Un type tout seul qui lisait, en caleçon, à la lueur de la lampe de chevet.
- C’est lui, Stephen. La 342. Attends, mon bonhomme, attends… J’ai pas dit mon dernier mot. Ah, tu veux la jouer comme ça. Eh bien on va voir…
Deux étages en dessous, une femme d’une trentaine d’années téléphonait, en petite culotte blanche, les seins nus. En pleine lumière.
- C’est une prof de quelque chose, elle. Elle est sans arrêt dans les bouquins. Ou les copies. Vous les voulez ?
Et elle m’a tendu les jumelles.
- Faudrait qu’on en ait deux paires en fait.
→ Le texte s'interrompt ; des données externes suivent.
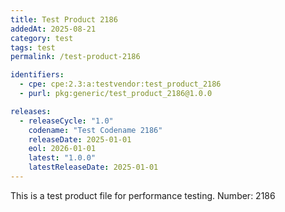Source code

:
 ```yaml
---
title: Test Product 2186
addedAt: 2025-08-21
category: test
tags: test
permalink: /test-product-2186

identifiers:
  - cpe: cpe:2.3:a:testvendor:test_product_2186
  - purl: pkg:generic/test_product_2186@1.0.0

releases:
  - releaseCycle: "1.0"
    codename: "Test Codename 2186"
    releaseDate: 2025-01-01
    eol: 2026-01-01
    latest: "1.0.0"
    latestReleaseDate: 2025-01-01
---
```


This is a test product file for performance testing. Number: 2186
Tout à fait sur la gauche, un peu en contrebas un couple était en pleine action. Ils avaient éteint, mais, à la lumière des réverbères, on les discernait malgré tout parfaitement.
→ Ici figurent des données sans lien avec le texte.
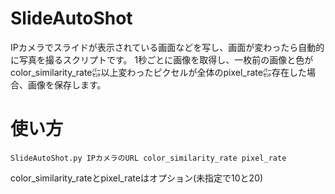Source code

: # SlideAutoShot
IPカメラでスライドが表示されている画面などを写し、画面が変わったら自動的に写真を撮るスクリプトです。
1秒ごとに画像を取得し、一枚前の画像と色がcolor_similarity_rate㌫以上変わったピクセルが全体のpixel_rate㌫存在した場合、画像を保存します。

# 使い方
```
SlideAutoShot.py IPカメラのURL color_similarity_rate pixel_rate
```
color_similarity_rateとpixel_rateはオプション(未指定で10と20)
- Oh, eux, c’est des jeunes mariés. Il y a encore les nœuds roses et blancs à leur voiture. Alors ment !
Elle s’est tue.
Je me suis appuyé contre elle.
- Ils y vont, non, mais comment ils y vont !
- Ça vous fait sacrément de l’effet en tout cas…
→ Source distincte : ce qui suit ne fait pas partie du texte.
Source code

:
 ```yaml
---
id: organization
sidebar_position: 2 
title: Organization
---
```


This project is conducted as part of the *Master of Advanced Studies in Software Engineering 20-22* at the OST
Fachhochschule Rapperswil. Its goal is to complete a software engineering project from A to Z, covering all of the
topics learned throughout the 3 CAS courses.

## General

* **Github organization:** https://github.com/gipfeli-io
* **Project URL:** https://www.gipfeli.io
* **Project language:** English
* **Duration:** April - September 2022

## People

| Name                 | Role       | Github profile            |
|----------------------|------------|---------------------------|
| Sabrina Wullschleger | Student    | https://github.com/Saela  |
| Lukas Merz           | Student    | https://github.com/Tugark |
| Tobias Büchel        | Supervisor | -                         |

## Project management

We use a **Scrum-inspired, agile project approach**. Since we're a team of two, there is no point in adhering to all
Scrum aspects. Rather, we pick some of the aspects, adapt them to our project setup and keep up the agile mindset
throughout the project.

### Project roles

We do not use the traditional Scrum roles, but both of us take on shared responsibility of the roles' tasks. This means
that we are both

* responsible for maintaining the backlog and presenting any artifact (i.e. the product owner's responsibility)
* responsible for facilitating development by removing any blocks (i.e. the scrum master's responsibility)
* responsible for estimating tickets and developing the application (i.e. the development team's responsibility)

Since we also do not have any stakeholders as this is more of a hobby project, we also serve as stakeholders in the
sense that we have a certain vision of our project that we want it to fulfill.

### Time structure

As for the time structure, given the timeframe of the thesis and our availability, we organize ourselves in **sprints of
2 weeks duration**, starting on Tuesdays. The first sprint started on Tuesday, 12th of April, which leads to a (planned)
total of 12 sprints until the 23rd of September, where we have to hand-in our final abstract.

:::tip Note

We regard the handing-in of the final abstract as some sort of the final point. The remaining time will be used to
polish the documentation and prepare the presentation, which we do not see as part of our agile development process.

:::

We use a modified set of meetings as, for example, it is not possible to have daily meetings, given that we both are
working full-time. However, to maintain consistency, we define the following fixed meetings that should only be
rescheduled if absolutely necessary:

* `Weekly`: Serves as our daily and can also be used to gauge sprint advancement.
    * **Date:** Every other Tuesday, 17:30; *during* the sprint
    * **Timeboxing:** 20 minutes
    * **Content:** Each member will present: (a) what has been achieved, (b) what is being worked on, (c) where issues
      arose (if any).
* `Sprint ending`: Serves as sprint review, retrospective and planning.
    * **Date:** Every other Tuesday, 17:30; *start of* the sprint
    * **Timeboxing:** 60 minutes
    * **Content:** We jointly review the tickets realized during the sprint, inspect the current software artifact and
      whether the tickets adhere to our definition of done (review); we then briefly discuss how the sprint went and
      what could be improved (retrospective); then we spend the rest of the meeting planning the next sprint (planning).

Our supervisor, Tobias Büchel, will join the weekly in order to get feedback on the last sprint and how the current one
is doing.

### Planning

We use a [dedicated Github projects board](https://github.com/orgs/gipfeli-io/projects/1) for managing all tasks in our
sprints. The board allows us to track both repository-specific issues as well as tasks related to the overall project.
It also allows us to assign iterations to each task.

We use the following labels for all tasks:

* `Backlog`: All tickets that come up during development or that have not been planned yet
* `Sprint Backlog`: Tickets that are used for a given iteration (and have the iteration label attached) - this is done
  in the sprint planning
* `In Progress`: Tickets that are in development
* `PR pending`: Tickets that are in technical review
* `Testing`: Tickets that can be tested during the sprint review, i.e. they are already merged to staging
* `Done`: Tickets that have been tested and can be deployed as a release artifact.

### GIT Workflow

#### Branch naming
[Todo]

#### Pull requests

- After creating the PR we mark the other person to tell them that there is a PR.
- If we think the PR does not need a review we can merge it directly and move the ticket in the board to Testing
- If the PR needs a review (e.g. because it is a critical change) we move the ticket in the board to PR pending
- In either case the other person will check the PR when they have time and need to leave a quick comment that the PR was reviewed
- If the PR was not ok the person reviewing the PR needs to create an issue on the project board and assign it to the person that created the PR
- Et pas à toi peut-être ?
Elle m’a arraché les jumelles. Qu’elle a jetées derrière nous.
- Vous vous occupez de moi maintenant. Ça me donne trop envie de les voir faire. Et d’être ici. Avec tous les souvenirs d’avant qu’on y a…
- Comment tu veux ?
- Devinez !
- Avec mes lèvres. Avec ma langue. Dans le moindre des replis de ton petit minou.
- Voilà, oui. Et puis aussi…
- Quoi ?
- Vous savez bien.
- Non.
Elle m’a donné une petite tape sur la main.
- Si, vous savez.
- Que je m’occupe aussi de ton petit trou de derrière. Non ? C’est pas ça ?
- Si !
- Ah, comment tu aimes ça, hein !
- Non, j’aime pas. J’adore.
Elle a retiré son pyjama. Elle s’est allongée sur le lit. Elle a posé son petit enregistreur à côté d’elle sur l’oreiller. Elle l’a enclenché. Et elle a fermé les yeux.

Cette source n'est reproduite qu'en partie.